HOW TO COMPLETE THIS TASK
Copy out each line of the listing that has the word "artinian" in it.

MATERIAL PROVIDED
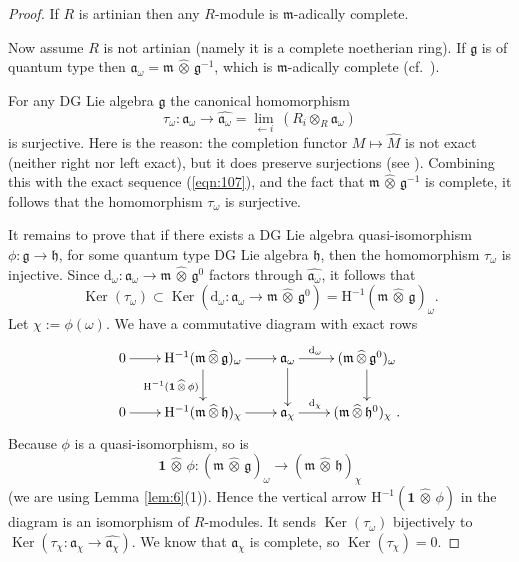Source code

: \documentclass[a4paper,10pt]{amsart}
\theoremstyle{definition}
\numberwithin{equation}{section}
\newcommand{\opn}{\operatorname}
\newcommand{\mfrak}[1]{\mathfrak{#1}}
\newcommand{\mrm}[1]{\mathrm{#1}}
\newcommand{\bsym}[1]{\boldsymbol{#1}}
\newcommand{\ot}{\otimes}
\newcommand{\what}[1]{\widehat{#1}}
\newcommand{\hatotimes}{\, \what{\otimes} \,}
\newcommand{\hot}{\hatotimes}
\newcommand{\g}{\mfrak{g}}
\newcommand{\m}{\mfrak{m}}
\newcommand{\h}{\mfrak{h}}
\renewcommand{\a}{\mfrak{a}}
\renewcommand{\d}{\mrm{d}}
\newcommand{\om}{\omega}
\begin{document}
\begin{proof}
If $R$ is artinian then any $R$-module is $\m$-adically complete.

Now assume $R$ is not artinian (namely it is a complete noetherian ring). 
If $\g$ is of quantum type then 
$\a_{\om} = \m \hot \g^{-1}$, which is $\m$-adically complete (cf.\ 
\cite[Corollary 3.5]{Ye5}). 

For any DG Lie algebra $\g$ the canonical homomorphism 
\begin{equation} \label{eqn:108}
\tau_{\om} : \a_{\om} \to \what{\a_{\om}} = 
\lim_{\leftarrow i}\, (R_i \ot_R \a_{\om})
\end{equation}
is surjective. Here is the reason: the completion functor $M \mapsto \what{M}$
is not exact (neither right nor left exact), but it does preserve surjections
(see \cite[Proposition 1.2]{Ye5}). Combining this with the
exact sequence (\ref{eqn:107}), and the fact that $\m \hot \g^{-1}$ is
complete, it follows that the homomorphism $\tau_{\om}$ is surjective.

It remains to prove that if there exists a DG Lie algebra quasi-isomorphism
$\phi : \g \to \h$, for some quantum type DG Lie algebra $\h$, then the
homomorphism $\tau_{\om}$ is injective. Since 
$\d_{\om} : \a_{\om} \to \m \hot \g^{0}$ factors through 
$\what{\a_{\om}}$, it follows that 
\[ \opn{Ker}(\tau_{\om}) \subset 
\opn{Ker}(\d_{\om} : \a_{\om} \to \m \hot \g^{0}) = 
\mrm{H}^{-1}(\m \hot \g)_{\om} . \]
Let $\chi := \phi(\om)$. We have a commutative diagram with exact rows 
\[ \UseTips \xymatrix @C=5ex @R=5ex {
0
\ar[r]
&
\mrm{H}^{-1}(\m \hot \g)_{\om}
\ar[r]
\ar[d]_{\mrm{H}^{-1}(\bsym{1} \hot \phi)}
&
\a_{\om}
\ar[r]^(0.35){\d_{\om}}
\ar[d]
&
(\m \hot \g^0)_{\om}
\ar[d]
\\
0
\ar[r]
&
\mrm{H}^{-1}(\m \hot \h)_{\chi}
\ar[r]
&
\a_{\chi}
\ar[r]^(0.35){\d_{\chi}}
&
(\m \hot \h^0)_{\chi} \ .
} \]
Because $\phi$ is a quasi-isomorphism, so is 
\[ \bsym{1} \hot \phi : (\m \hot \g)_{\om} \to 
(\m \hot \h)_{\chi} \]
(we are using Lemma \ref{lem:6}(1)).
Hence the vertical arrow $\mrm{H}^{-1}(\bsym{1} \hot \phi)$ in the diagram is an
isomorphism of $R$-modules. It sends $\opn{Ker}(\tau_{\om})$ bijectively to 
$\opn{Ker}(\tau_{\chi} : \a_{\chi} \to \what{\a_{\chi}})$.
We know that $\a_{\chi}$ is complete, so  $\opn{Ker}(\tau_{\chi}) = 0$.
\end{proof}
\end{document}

==

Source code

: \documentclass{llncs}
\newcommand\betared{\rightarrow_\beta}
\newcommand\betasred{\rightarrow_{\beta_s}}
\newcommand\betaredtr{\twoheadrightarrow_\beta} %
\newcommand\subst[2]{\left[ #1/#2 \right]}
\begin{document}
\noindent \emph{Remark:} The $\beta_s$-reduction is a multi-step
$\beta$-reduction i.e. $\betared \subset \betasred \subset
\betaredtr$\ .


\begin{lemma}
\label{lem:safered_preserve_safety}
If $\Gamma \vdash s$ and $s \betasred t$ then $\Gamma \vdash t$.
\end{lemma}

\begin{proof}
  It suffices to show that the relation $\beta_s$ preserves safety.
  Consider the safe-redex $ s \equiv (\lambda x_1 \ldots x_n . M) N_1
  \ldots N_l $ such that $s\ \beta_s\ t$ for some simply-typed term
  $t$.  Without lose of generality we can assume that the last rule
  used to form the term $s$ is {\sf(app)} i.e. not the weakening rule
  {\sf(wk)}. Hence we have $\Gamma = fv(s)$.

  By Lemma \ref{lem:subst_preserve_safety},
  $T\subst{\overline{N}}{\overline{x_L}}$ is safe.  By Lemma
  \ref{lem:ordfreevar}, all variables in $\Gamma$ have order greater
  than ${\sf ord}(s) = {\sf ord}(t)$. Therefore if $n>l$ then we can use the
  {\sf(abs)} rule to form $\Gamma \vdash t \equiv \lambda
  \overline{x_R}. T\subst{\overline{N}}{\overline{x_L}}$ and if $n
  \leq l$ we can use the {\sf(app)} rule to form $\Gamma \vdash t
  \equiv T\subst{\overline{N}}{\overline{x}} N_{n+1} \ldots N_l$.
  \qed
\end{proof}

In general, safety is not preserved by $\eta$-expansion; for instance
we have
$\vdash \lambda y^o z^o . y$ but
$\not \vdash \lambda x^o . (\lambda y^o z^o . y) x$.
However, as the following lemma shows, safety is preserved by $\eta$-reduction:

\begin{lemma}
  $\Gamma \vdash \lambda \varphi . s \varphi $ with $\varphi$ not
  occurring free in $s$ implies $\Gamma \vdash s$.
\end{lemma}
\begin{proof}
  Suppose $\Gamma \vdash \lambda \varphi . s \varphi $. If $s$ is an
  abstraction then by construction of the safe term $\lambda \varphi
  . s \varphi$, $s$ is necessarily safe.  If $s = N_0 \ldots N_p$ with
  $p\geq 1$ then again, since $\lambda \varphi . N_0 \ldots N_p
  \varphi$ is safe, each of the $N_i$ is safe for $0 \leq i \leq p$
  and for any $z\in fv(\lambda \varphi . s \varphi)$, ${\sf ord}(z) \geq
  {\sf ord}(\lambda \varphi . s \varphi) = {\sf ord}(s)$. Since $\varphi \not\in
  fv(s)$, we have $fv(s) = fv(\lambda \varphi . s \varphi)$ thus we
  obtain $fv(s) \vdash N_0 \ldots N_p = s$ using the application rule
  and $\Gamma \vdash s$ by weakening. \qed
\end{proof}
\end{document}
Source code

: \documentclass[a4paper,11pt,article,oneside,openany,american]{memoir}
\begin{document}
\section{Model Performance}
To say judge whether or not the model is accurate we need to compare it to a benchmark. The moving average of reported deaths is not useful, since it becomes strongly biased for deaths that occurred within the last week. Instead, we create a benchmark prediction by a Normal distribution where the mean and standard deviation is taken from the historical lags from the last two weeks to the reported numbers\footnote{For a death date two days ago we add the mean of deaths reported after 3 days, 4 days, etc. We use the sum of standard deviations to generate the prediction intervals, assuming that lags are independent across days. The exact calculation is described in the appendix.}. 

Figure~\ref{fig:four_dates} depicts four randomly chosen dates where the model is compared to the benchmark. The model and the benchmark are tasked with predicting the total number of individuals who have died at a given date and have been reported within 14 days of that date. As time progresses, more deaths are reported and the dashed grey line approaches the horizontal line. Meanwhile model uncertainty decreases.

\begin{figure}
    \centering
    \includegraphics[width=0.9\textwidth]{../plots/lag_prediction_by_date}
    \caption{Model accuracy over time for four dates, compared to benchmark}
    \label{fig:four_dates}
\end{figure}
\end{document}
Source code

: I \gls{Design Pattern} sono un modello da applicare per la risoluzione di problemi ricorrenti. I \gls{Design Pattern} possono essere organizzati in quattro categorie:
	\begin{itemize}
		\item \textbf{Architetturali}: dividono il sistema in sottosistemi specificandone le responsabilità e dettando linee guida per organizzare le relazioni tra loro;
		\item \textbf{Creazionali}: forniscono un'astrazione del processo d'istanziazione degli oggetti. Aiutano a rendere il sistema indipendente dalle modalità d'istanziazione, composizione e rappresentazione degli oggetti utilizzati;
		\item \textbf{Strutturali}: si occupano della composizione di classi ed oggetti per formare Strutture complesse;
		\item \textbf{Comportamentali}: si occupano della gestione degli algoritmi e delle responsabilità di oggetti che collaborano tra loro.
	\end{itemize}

EXERCISE RESULT
If $R$ is artinian then any $R$-module is $\m$-adically complete.
Now assume $R$ is not artinian (namely it is a complete noetherian ring). 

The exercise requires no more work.